Молодой, боевой останавливается и мнется. Ему неудобно.
— Это за что же? За что, что же такое?! — спрашивает молодой и боевой. Хотя он отлично видит и что это такое и за что это такое.
— Уйди, — растягивая слова, под гиканье и хохот своих друзей отвечает Васильев. — Уйди, а то я нервный. Я и тебя могу пристукнуть.
И тихонько, тихонько — ах, красный казак — боевая кубанка! — уходит человек из барака. И идет жаловаться в ячейку.
А там тепло и по-дружески сочувствуют:
— Ну, и народ... ну, и сволочь. Вот погоди, приедет милиционер, он им пропишет.
*
Поздно вечером на нижний участок, где контора, где партийцы, вузовцы и комсомольцы, дошел слух о том, что на верхнем участке в бараках, тех самых, где мало партийцев, комсомольцев и вузовцев, избит к ночи один из лучших десятников — Баранов.
Слух этот дошел как раз в ту минуту, когда хороший комсомолец Кардавильский — такой чубатый и в папахе — играл на гармонике цыганочку. Он играл ее с переборами, чуть-чуть прищурившись, и смотрел налево туда, где сидела какая-то очень хорошая...
В коридоре сказали: «А вот Баранова ударили доской по лицу».
Но гармонь играла так звонко, что все показалось пустяком. Ну, ударили. Ну, не до смерти. И веселая песня о цыганочке стерла этот, какой-то никчемный и мешающий случай.
*
И случай был вовсе не такой простой.
Утром пришел сухой рапорт.
В этом рапорте корявыми, тяжелыми буквами было изложено, что вечером комсомолец Шуликов ударил доскою десятника Баранова за то, что Баранов приказал снять с довольствия всех тех, кто не вышел на работу.
И сухая справка старика — лесного фельдшера — говорила приблизительно так: «Что касается пробитого чемодана, то он пробит доскою. Что же касается лица, то оно ударено в переносицу, в результате чего глубокая царапина».
*
Но в тот вечер, когда во время «цыганочки» пришел и прошел мимо этот слух, не собралась ни партийная, ни комсомольская ячейка. Может быть, потому, что было поздно?.. И ни на следующее утро, ни на следующий вечер не собрались ячейки. Может быть, тоже потому, что было уже поздно? А вернее всего потому, что тот самый хороший советский милиционер, тот самый, без которого двадцать девять тысяч кубометров — никак нельзя, — он ещё не приехал.
*
Тогда товарищеский суд. На суде Васенин — в красной рубашке, в резиновых подтяжках, галстух и красивое хулиганское лицо, и он кричит:
— И не пойду, и не пойдем, давай всё, что по колдоговору! Мало что валенки, мало что спецовка, да и то все старое, а где рукавицы, так вашу в бога перетак?! Сказано было, чтобы давали, а рукавиц не дают. Дали одни, да и те разные.

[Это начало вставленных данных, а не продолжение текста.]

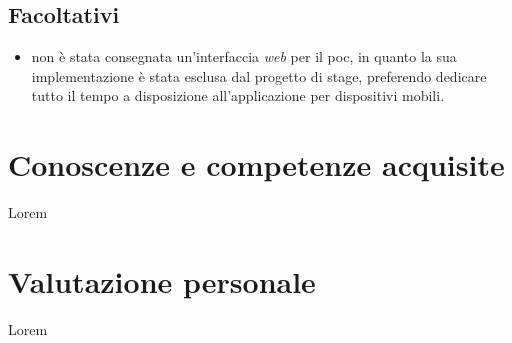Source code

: \subsection{Facoltativi}

\begin{itemize}
	\item non è stata consegnata un'interfaccia \textit{web} per il \gls{poc}, in quanto la sua implementazione è stata esclusa dal progetto di stage, preferendo dedicare tutto il tempo a disposizione all'applicazione per dispositivi mobili.
\end{itemize} 

\section{Conoscenze e competenze acquisite}

Lorem

\section{Valutazione personale}

Lorem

И вот он, Васильев, тот самый, от которого Бондаренко «дай — думает — лучше уйду».
Пичугин — тот самый, которому, если на кулак, то не будет ребра.
«Комсомолец» Шуликов, который с кривой и наглой улыбочкой, заявляет: «А кто Баранова знает? Может быть, это он сам нарочно пошел на кухню да и стукнулся о полено?»
Вот они: Осокин, Ковешников, — тот, у которого шлем, как у летчика, дружно и организованно орут:
— Правильно!
И товарищеский суд, беспомощный и слабый, уходит в комнату для совещания. Потом, прикрывая свою беспомощность ненужной и фальшивой фразой, выходит из комнаты и тихим голосом командует: «Прошу встать и снять головные уборы».
И дальше: «Именем Советской социалистической и т. д., считать, что дело товарищескому суду не подсудно и передать в уголовном порядке».
То есть: — чтобы прислали милиционера.
*
И еще такой разговор. Секретарь комсомольской ячейки Бабичев.
СЕКРЕТАРЬ. У меня брюки порвались.
БОНДАРЕНКО. Зашей.
СЕКРЕТАРЬ. Мне некогда зашивать, ты мне новые выдай.
БОНДАРЕНКО. Ты с ума спятил. У тебя же, кроме этих, есть другие.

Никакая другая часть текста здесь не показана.